Dans Plaute, Mercure dit à Sosie : « Tu viens avec des fourberies cousues. » Sosie répond : « Je viens avec des habits cousus. — Tu as menti, réplique le dieu ; tu viens avec tes pieds, et non avec tes habits. » Ce n’est pas là le comique de notre théâtre. Autant Molière paraît surpasser Plaute dans cette espèce de plaisanterie que les Romains nommaient urbanité, autant paraît-il aussi l’emporter dans l’économie de sa pièce. Quand il fallait chez les anciens apprendre aux spectateurs quelque événement, un acteur venait, sans façon, le conter dans un monologue : ainsi Amphitryon et Mercure viennent seuls sur la scène dire tout ce qu’ils ont fait pendant les entr’actes. Il n’y avait pas plus d’art dans les tragédies. Cela seul fait peut-être voir que le théâtre des anciens (d’ailleurs à jamais respectable) est, par rapport au nôtre, ce que l’enfance est à l’âge mûr.

Mme  Dacier, qui a fait honneur à son sexe par son érudition, et qui lui en eût fait davantage si avec la science des commentateurs elle n’en eût pas eu l’esprit, fit une dissertation pour prouver que l’Amphitryon de Plaute était fort au-dessus du moderne ; mais ayant ouï dire que Molière voulait faire une comédie des Femmes savantes, elle supprima sa dissertation.

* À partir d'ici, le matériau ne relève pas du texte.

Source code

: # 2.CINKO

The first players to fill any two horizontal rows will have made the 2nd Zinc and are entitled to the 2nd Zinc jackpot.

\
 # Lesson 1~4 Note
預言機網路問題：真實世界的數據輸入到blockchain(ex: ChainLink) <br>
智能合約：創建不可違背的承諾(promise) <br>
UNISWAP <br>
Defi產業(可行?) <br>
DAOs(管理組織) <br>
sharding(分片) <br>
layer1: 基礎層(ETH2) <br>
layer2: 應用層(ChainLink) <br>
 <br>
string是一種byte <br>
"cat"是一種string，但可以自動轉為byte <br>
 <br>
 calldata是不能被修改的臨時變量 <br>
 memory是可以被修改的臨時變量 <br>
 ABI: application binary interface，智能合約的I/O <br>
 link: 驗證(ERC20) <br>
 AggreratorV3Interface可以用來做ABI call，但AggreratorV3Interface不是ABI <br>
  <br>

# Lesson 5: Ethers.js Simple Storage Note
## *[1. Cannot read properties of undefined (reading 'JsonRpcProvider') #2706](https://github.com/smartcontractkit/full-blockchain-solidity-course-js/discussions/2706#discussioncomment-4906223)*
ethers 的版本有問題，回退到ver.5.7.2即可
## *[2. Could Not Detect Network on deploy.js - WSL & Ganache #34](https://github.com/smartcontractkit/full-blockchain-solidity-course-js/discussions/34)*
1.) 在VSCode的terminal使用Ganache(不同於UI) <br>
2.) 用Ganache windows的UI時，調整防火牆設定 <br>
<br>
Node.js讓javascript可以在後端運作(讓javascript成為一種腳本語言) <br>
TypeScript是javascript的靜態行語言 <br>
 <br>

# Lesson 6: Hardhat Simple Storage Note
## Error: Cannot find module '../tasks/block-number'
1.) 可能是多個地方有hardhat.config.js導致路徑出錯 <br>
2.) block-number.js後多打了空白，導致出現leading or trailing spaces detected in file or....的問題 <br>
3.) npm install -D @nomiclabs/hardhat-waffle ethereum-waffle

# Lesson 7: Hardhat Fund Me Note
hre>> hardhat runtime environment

L’Amphitryon de Molière réussit pleinement et sans contradiction : aussi est-ce une pièce faite pour plaire aux plus simples et aux plus grossiers comme aux plus délicats. C’est la première comédie que Molière ait écrite en vers libres. On prétendit alors que ce genre de versification était plus propre à la comédie que les rimes plates, en ce qu’il y a plus de liberté et plus de variété. Cependant les rimes plates en vers alexandrins ont prévalu. Les vers libres sont d’autant plus malaisés à faire qu’ils semblent plus faciles. Il y a un rhythme très-peu connu qu’il y faut observer, sans quoi cette poésie rebute. Corneille ne connut pas ce rhythme dans son Agésilas[1].


L’AVARE,


Comédie en prose et en cinq actes, représentée à Paris sur le théâtre
du Palais-Royal le 9 septembre 1668.


Cette excellente comédie avait été donnée au public en 1667[2] ; mais le même préjugé qui fit tomber le Festin de Pierre, parce qu’il était en prose, avait fait tomber l’Avare. Molière, pour ne

  1. Il le connut du moins dans Psyché.
  2. Il n’y a aucune trace de cela dans le registre de Lagrange.